One of those shows on the Comedy Channel that serves as filler programming between the few good offerings on that network is something called “Drunk History” and, from watching about a minute of an episode here and there, the gist of the thing is that a perfectly sober narrator tells a story from history acting like a drunk.

No thanks.

A better program for that Channel would be something called “Tortured History” and they can narrow that down to the last 40 years of the Temple vs. Penn State football series. The word “drunk” would also apply to this one because that’s how the renewal of the series began in 1975 with then Penn State head coach Joe Paterno saying “the guy who scheduled Temple must have been drunk.”

In effect, he was saying his athletic director was a drunk.

By the time the teams actually played the game, though, Temple could have said the same thing about Penn State. The Owls doubled up Penn State in yards from scrimmage, 402-201, and were clearly the better team but lost on two long kick returns, one a punt, one a kickoff.

Before the game, head coach Wayne Hardin and then athletic director Ernie Casale placed 30,000 Cherry and White pom-poms on the Franklin Field bleachers.

“I told Ernie we might lose the game, but we were not going to be out-pom-pomed,” Hardin said. The game’s first play was a simple handoff to a world-class sprinter named Bob Harris. He put his hand on the back of fullback Tom Duff, who pancaked a PSU linebacker and that left a gaping hole. Seventy-six yards later, Temple led, 7-0. Thirty thousand Cherry and White pom-poms were waving proudly and, to this day, that was the loudest I have ever heard a Temple crowd.

Losing that game 26-25 was sheer torture.

The next year, the Owls went for two and the the pass slipped off the receiver’s hands. More torture, a 31-30 loss.

In 1979, the Owls were 10-2 and went up to State College, led, 7-6, at halftime and lost, 22-7. More torture.

When Bruce Arians took the job at Temple, one of the first questions he was asked in his initial press conference was “Why does Temple even play football?” He repeated the question and gave a great off-the-cuff answer that drew loud applause: “To beat Penn State.”

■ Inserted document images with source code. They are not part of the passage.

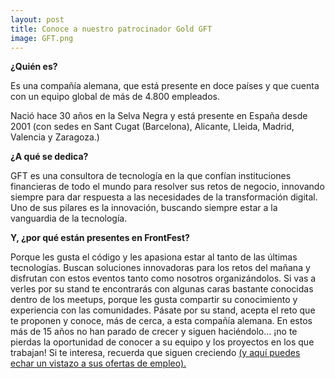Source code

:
```yaml
---
layout: post
title: Conoce a nuestro patrocinador Gold GFT
image: GFT.png
---
```


**¿Quién es?**

Es una compañía alemana, que está presente en doce países y que cuenta con un equipo global de más de 4.800 empleados.

Nació hace 30 años en la Selva Negra y está presente en España desde 2001 (con sedes en Sant Cugat (Barcelona), Alicante, Lleida, Madrid, Valencia y Zaragoza.)

**¿A qué se dedica?**

GFT es una consultora de tecnología en la que confían instituciones financieras de todo el mundo para resolver sus retos de negocio, innovando siempre para dar respuesta a las necesidades de la transformación digital.
Uno de sus pilares es la innovación, buscando siempre estar a la vanguardia de la tecnología.

**Y, ¿por qué están presentes en FrontFest?**

Porque les gusta el código y les apasiona estar al tanto de las últimas tecnologías. Buscan soluciones innovadoras para los retos del mañana y disfrutan con estos eventos tanto como nosotros organizándolos.
Si vas a verles por su stand te encontrarás con algunas caras bastante conocidas dentro de los meetups, porque les gusta compartir su conocimiento y experiencia con las comunidades. Pásate por su stand, acepta el reto que te proponen y conoce, más de cerca, a esta compañía alemana.
En estos más de 15 años no han parado de crecer y siguen haciéndolo… ¡no te pierdas la oportunidad de conocer a su equipo y los proyectos en los que trabajan! Si te interesa, recuerda que siguen creciendo [(y aquí puedes echar un vistazo a sus ofertas de empleo).](http://www.gft.com/es/es/index/compania/empleo/ofertas-de-trabajo/)

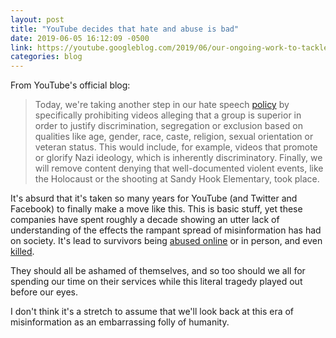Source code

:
 ```yaml
---
layout: post
title: "YouTube decides that hate and abuse is bad"
date: 2019-06-05 16:12:09 -0500
link: https://youtube.googleblog.com/2019/06/our-ongoing-work-to-tackle-hate.html
categories: blog
---
```

From YouTube's official blog:

>Today, we're taking another step in our hate speech
>[policy](https://support.google.com/youtube/answer/2801939?hl=en) by
>specifically prohibiting videos alleging that a group is superior in
>order to justify discrimination, segregation or exclusion based on
>qualities like age, gender, race, caste, religion, sexual orientation
>or veteran status. This would include, for example, videos that promote
>or glorify Nazi ideology, which is inherently discriminatory. Finally,
>we will remove content denying that well-documented violent events,
>like the Holocaust or the shooting at Sandy Hook Elementary, took
>place.

It's absurd that it's taken so many years for YouTube (and Twitter and
Facebook) to finally make a move like this. This is basic stuff, yet these companies have spent roughly a decade showing an utter lack of understanding of the effects the rampant spread of misinformation has had on society. It's lead to survivors being [abused online](https://www.necn.com/entertainment/entertainment-news/Jesse-Hughes-slams-Parkland-shooting-survivors--477949183.html) or in person, and even [killed](https://www.theguardian.com/us-news/2017/aug/12/virginia-unite-the-right-rally-protest-violence).

They should all be ashamed of themselves, and so too should we all for spending our time on their services while this literal tragedy played out before our eyes.

I don't think it's a stretch to assume that we'll look back at this era of misinformation as an embarrassing folly of humanity.

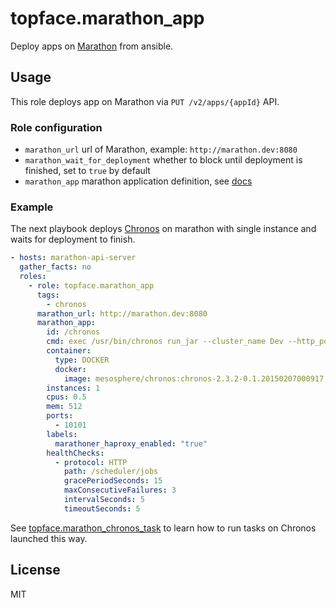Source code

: # topface.marathon_app

Deploy apps on [Marathon](https://mesosphere.github.io/marathon/) from ansible.

## Usage

This role deploys app on Marathon via `PUT /v2/apps/{appId}` API.

### Role configuration

* `marathon_url` url of Marathon, example: `http://marathon.dev:8080`
* `marathon_wait_for_deployment` whether to block until deployment is finished,
set to `true` by default
* `marathon_app` marathon application definition, see
[docs](https://mesosphere.github.io/marathon/docs/rest-api.html#post-/v2/apps)

### Example

The next playbook deploys [Chronos](https://airbnb.github.io/chronos/)
on marathon with single instance and waits for deployment to finish.

```yaml
- hosts: marathon-api-server
  gather_facts: no
  roles:
    - role: topface.marathon_app
      tags:
        - chronos
      marathon_url: http://marathon.dev:8080
      marathon_app:
        id: /chronos
        cmd: exec /usr/bin/chronos run_jar --cluster_name Dev --http_port $PORT --master zk://zk:2181/mesos --zk_hosts zk:2181 --mesos_framework_name chronos
        container:
          type: DOCKER
          docker:
            image: mesosphere/chronos:chronos-2.3.2-0.1.20150207000917.ubuntu1404-mesos-0.21.1-1.1.ubuntu1404
        instances: 1
        cpus: 0.5
        mem: 512
        ports:
          - 10101
        labels:
          marathoner_haproxy_enabled: "true"
        healthChecks:
          - protocol: HTTP
            path: /scheduler/jobs
            gracePeriodSeconds: 15
            maxConsecutiveFailures: 3
            intervalSeconds: 5
            timeoutSeconds: 5
```

See [topface.marathon_chronos_task](https://github.com/Topface/ansible-marathon_chronos_task)
to learn how to run tasks on Chronos launched this way.

## License

MIT
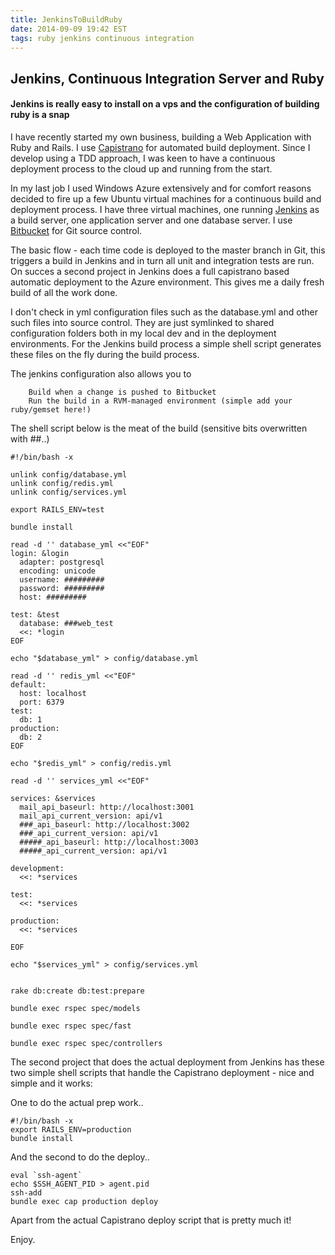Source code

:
 ```yaml
---
title: JenkinsToBuildRuby
date: 2014-09-09 19:42 EST
tags: ruby jenkins continuous integration
---
```


## Jenkins, Continuous Integration Server and Ruby

#### Jenkins is really easy to install on a vps and the configuration of building ruby is a snap

I have recently started my own business, building a Web Application with Ruby and Rails. I use [Capistrano](ttp://capistranorb.com/) for automated build deployment. Since I develop using a TDD approach, I was keen to have a continuous deployment process to the cloud up and running from the start.

In my last job I used Windows Azure extensively and for comfort reasons decided to fire up a few Ubuntu virtual machines for a continuous build and deployment process. I have three virtual machines, one running [Jenkins](http://jenkins-ci.org/) as a build server, one application server and one database server. I use [Bitbucket](https://bitbucket.org/) for Git source control. 

The basic flow - each time code is deployed to the master branch in Git, this triggers a build in Jenkins and in turn all unit and integration tests are run. On succes a second project in Jenkins does a full capistrano based automatic deployment to the Azure environment. This gives me a daily fresh build of all the work done.

I don't check in yml configuration files such as the database.yml and other such files into source control. They are just symlinked to shared configuration folders both in my local dev and in the deployment environments. For the Jenkins build process a simple shell script generates these files on the fly during the build process. 

The jenkins configuration also allows you to 

		Build when a change is pushed to Bitbucket
		Run the build in a RVM-managed environment (simple add your ruby/gemset here!)


The shell script below is the meat of the build (sensitive bits overwritten with ##..)

	#!/bin/bash -x

	unlink config/database.yml
	unlink config/redis.yml
	unlink config/services.yml

	export RAILS_ENV=test

	bundle install

	read -d '' database_yml <<"EOF"  
	login: &login  
	  adapter: postgresql
	  encoding: unicode
	  username: #########
	  password: #########
	  host: #########

	test: &test  
	  database: ###web_test
	  <<: *login
	EOF

	echo "$database_yml" > config/database.yml  

	read -d '' redis_yml <<"EOF"
	default:
	  host: localhost
	  port: 6379
	test:
	  db: 1
	production:
	  db: 2
	EOF

	echo "$redis_yml" > config/redis.yml

	read -d '' services_yml <<"EOF"

	services: &services
	  mail_api_baseurl: http://localhost:3001
	  mail_api_current_version: api/v1
	  ###_api_baseurl: http://localhost:3002
	  ###_api_current_version: api/v1
	  #####_api_baseurl: http://localhost:3003
	  #####_api_current_version: api/v1

	development:
	  <<: *services

	test:
	  <<: *services

	production:
	  <<: *services

	EOF

	echo "$services_yml" > config/services.yml


	rake db:create db:test:prepare  

	bundle exec rspec spec/models

	bundle exec rspec spec/fast

	bundle exec rspec spec/controllers

The second project that does the actual deployment from Jenkins has these two simple shell scripts that handle the Capistrano deployment - nice and simple and it works:

One to do the actual prep work..

	#!/bin/bash -x
	export RAILS_ENV=production
	bundle install

And the second to do the deploy..

	eval `ssh-agent`
	echo $SSH_AGENT_PID > agent.pid
	ssh-add
	bundle exec cap production deploy


Apart from the actual Capistrano deploy script that is pretty much it!

Enjoy.

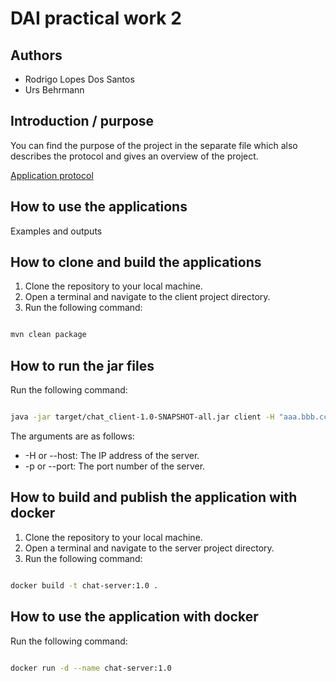 # DAI practical work 2

## Authors

- Rodrigo Lopes Dos Santos
- Urs Behrmann

## Introduction / purpose

You can find the purpose of the project in the separate file which also describes the protocol and gives an overview of the project.

[Application protocol](protocol.md)

## How to use the applications

Examples and outputs

## How to clone and build the applications


1. Clone the repository to your local machine.
2. Open a terminal and navigate to the client project directory.
3. Run the following command:


```bash

mvn clean package

```

## How to run the jar files

Run the following command:

```bash

java -jar target/chat_client-1.0-SNAPSHOT-all.jar client -H "aaa.bbb.ccc.ddd" -p XXXX

```

The arguments are as follows:

- -H or --host: The IP address of the server.
- -p or --port: The port number of the server.

## How to build and publish the application with docker

1. Clone the repository to your local machine.
2. Open a terminal and navigate to the server project directory.
3. Run the following command:

```bash

docker build -t chat-server:1.0 .

```

## How to use the application with docker

Run the following command:

```bash

docker run -d --name chat-server:1.0

```
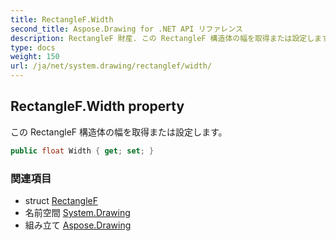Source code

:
 ```yaml
---
title: RectangleF.Width
second_title: Aspose.Drawing for .NET API リファレンス
description: RectangleF 財産. この RectangleF 構造体の幅を取得または設定します
type: docs
weight: 150
url: /ja/net/system.drawing/rectanglef/width/
---
```

## RectangleF.Width property

この RectangleF 構造体の幅を取得または設定します。

```csharp
public float Width { get; set; }
```

### 関連項目

* struct [RectangleF](../)
* 名前空間 [System.Drawing](../../rectanglef/)
* 組み立て [Aspose.Drawing](../../../)


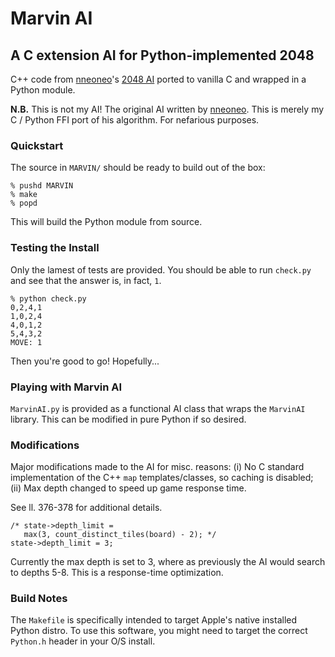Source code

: # Marvin AI
## A C extension AI for Python-implemented 2048

C++ code from [nneoneo](https://github.com/nneonneo "nneoneo")'s [2048 AI](https://github.com/nneonneo/2048-ai "2048-ai") ported to vanilla C and wrapped in a Python module.

**N.B.** This is not my AI! The original AI written by [nneoneo](https://github.com/nneonneo "nneoneo"). This is merely my C / Python FFI port of his algorithm. For nefarious purposes.


### Quickstart

The source in `MARVIN/` should be ready to build out of the box:

```
% pushd MARVIN
% make
% popd
```

This will build the Python module from source.

### Testing the Install

Only the lamest of tests are provided. You should be able to run `check.py` and see that the answer is, in fact, `1`.

```
% python check.py
0,2,4,1
1,0,2,4
4,0,1,2
5,4,3,2
MOVE: 1
```

Then you're good to go! Hopefully...


### Playing with Marvin AI

`MarvinAI.py` is provided as a functional AI class that wraps the `MarvinAI` library. This can be modified in pure Python if so desired.


### Modifications

Major modifications made to the AI for misc. reasons: (i) No C standard implementation of the C++ `map` templates/classes, so caching is disabled; (ii) Max depth changed to speed up game response time.

See ll. 376-378 for additional details.

```
/* state->depth_limit =
   max(3, count_distinct_tiles(board) - 2); */
state->depth_limit = 3; 
```

Currently the max depth is set to 3, where as previously the AI would search to depths 5-8. This is a response-time optimization.


### Build Notes

The `Makefile` is specifically intended to target Apple's native installed Python distro. To use this software, you might need to target the correct `Python.h` header in your O/S install.
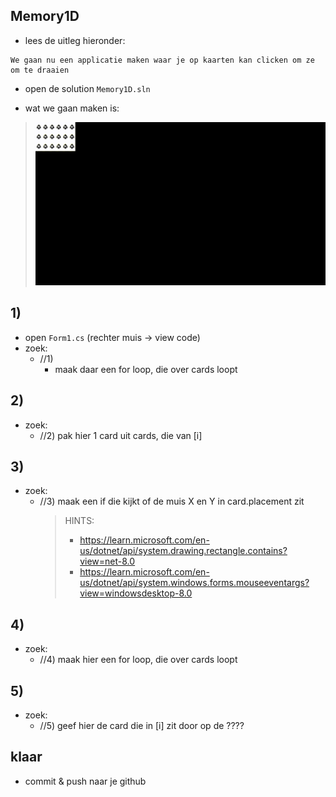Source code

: 

## Memory1D

- lees de uitleg hieronder:
```
We gaan nu een applicatie maken waar je op kaarten kan clicken om ze om te draaien
```


- open de solution `Memory1D.sln`

- wat we gaan maken is:
> ![](img/memory.gif)
        


## 1)

- open `Form1.cs` (rechter muis -> view code)
- zoek:
    - //1) 
        -  maak daar een for loop, die over cards loopt

## 2)
- zoek:
    - //2) pak hier 1 card uit cards, die van [i]

## 3)
- zoek:
    - //3) maak een if die kijkt of de muis X en Y in card.placement zit
        > HINTS: 
        > - https://learn.microsoft.com/en-us/dotnet/api/system.drawing.rectangle.contains?view=net-8.0
        > - https://learn.microsoft.com/en-us/dotnet/api/system.windows.forms.mouseeventargs?view=windowsdesktop-8.0
      
## 4)
- zoek:
    - //4) maak hier een for loop, die over cards loopt
 
## 5)
- zoek:
    - //5) geef hier de card die in [i] zit door op de ????

## klaar

- commit & push naar je github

Arians gave the school its first win over Pitt in 39 years and he probably would have added a Penn State scalp had the school not be so quick to fire him. In his first year, with coach Hardin’s players, he lost, 23-18.

Another year under Arians, Paul Palmer rushed for 226 yards, and scored a pair of touchdowns, but the Owls lost, 27-22. More torture.

In 2010, the Nittany Lions could not stop Bernard Pierce who had 115 yards and two touchdowns at halftime and the Owls led, 15-13. A broken ankle stopped Pierce and the Owls lost, 23-15. More torture.

The next year, quarterback Mike Gerardi was managing the game nicely with a 10-7 lead when he was pulled for Chester Stewart, who did nothing. When Gerardi was reinserted, he was either cold or trying to force a play to keep his job. Whatever, he threw an interception that led to a 14-10 loss.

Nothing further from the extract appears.